Каждое утро, вставая, я через окно приветствую старый дуб. Зима может раздеть его, помять его кору, но этот пятивековой старик похоронит нас всех. После душа я надеваю свою боевую одежду: джинсы, старый полосатый свитер и резиновый байкерский плащ цвета хаки, чтобы уберечься от пыли. Наряженная таким образом, я спускаюсь на кухню приготовить себе горячий кофе. Потом с моей двоюродной сестрой мы снова поднимаемся на вершину одной из башен замка с нашим строительным фонарем. Наверху нет отопления. Она установила там шаткий стол и два едва ли более прочных стула. Нам приходится разбираться в большом и разнообразном архиве. Я поклялась быть дисциплинированной, отбросить старые пергаменты и сосредоточиться на письмах 1860–1890-х годов.
В этих письмах могут содержаться намеки на зуава или его дочь.

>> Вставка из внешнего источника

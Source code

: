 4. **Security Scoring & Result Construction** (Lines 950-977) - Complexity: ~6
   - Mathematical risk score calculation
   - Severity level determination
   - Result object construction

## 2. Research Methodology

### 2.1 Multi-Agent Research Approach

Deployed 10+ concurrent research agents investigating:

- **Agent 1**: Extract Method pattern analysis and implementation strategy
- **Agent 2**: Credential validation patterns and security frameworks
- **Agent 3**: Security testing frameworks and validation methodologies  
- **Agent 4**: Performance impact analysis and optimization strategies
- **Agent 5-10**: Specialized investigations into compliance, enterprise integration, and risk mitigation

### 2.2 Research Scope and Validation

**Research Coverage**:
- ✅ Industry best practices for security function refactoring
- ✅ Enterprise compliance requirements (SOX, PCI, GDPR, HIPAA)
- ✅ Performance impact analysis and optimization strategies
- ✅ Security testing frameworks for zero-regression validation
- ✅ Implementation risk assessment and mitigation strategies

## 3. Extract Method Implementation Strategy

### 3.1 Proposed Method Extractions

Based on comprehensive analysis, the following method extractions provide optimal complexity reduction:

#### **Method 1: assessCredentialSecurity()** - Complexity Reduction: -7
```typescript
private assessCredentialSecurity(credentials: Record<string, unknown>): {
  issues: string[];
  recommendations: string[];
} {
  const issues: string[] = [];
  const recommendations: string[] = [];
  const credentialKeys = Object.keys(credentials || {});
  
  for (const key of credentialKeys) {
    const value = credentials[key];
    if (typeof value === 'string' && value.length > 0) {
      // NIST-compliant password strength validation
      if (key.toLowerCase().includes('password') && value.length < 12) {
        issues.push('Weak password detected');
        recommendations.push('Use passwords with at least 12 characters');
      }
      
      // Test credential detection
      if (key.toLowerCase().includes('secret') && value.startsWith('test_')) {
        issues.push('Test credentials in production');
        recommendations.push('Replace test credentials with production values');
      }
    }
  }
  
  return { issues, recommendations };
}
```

Вскоре я пришла к выводу, что нашими предками владело эпистолярное безумие. Письма исчисляются сотнями, все они трудночитаемы, некоторые из них трогательны, но не представляют интереса для моего расследования, кроме разве что тех, в которых бабушка Элен постоянно и, казалось бы, загадочно расспрашивает своего сына Генриха о «немке» (заметны следы поражения при Седане!): «Ее ждать? Как она поживает?»…

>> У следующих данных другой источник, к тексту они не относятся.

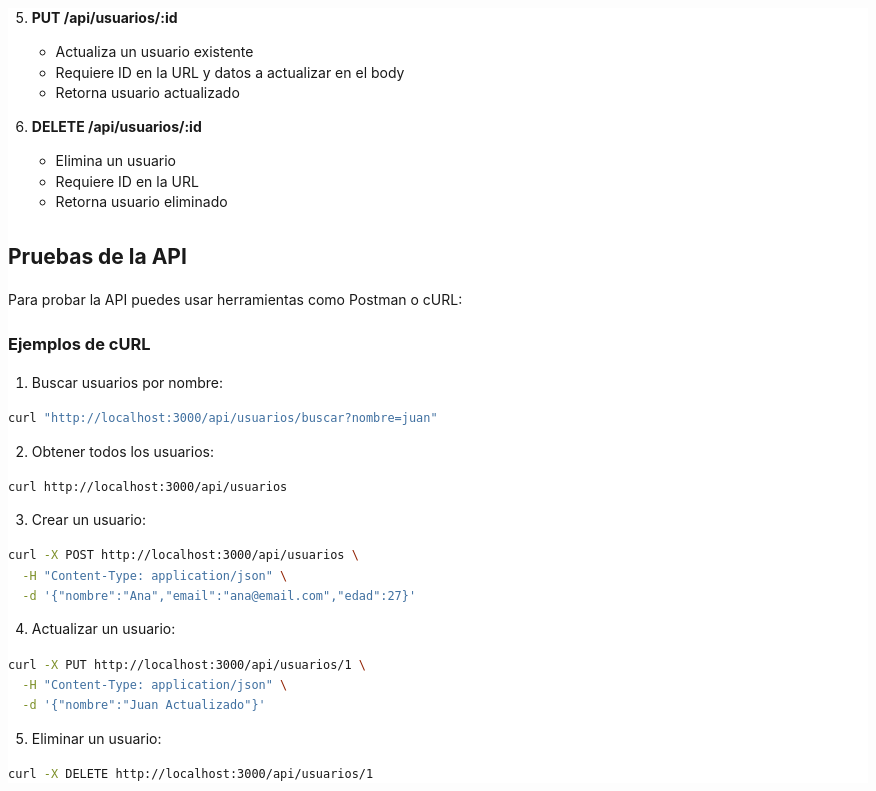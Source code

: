 5. **PUT /api/usuarios/:id**
   - Actualiza un usuario existente
   - Requiere ID en la URL y datos a actualizar en el body
   - Retorna usuario actualizado

6. **DELETE /api/usuarios/:id**
   - Elimina un usuario
   - Requiere ID en la URL
   - Retorna usuario eliminado

## Pruebas de la API

Para probar la API puedes usar herramientas como Postman o cURL:

### Ejemplos de cURL

1. Buscar usuarios por nombre:
```bash
curl "http://localhost:3000/api/usuarios/buscar?nombre=juan"
```

2. Obtener todos los usuarios:
```bash
curl http://localhost:3000/api/usuarios
```

3. Crear un usuario:
```bash
curl -X POST http://localhost:3000/api/usuarios \
  -H "Content-Type: application/json" \
  -d '{"nombre":"Ana","email":"ana@email.com","edad":27}'
```

4. Actualizar un usuario:
```bash
curl -X PUT http://localhost:3000/api/usuarios/1 \
  -H "Content-Type: application/json" \
  -d '{"nombre":"Juan Actualizado"}'
```

5. Eliminar un usuario:
```bash
curl -X DELETE http://localhost:3000/api/usuarios/1
```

Когда нам надоедает дрожать на чердаке, мы спускаем документы на кухню или в другое место и продолжаем осмотр за чашкой чая. У моей кузины талант к разбиранию старинных почерков. Она занимается чтением, пока я разжигаю камины.
После нескольких дней этих хождений туда-сюда столовая и гостиные заполнены архивами всех эпох. И в этом новом порядке вещей мы неумолимо удаляемся от Эммануэля и Дэзи. Наше исследование становится хаотичным и дрейфует в зависимости от того, что мы находим. Мы перескакиваем от бомб, заложенных 11-й танковой дивизией вермахта для того, чтобы подорвать замок, ко временам эпидемии чумы в XVI веке и к письмам герцога Роханского; от войн за независимость в Америке до еврейского подростка, спрятанного здесь во время оккупации; от некоей Госид де Мелон, которую я представляю в облике моей сестры, вышагивающей по башне Нажака в тюрьмах Революции, к старой Маргарите, бабке-гугенотке, которая спрятала протестантского священника в своей постели… Пока в одно прекрасное утро я не слышу восклицание моей кузины: «Ура! Я нашла!»
– Что там у тебя?
– Эммануэль! Иди посмотри! Вот…
На ее коленях лежит фиолетовый муаровый альбом, принадлежавший моей прапрабабушке Матильде, матери Элен. Она указывает на фотографию веселого молодого человека в форме папских зуавов. Сомневаться не приходится! Эта фотография размером с визитную карточку находится напротив портрета мадам де Лаваис-«матери», сделанного Надаром. Мы нашли возлюбленного королевы. Мы торжествуем!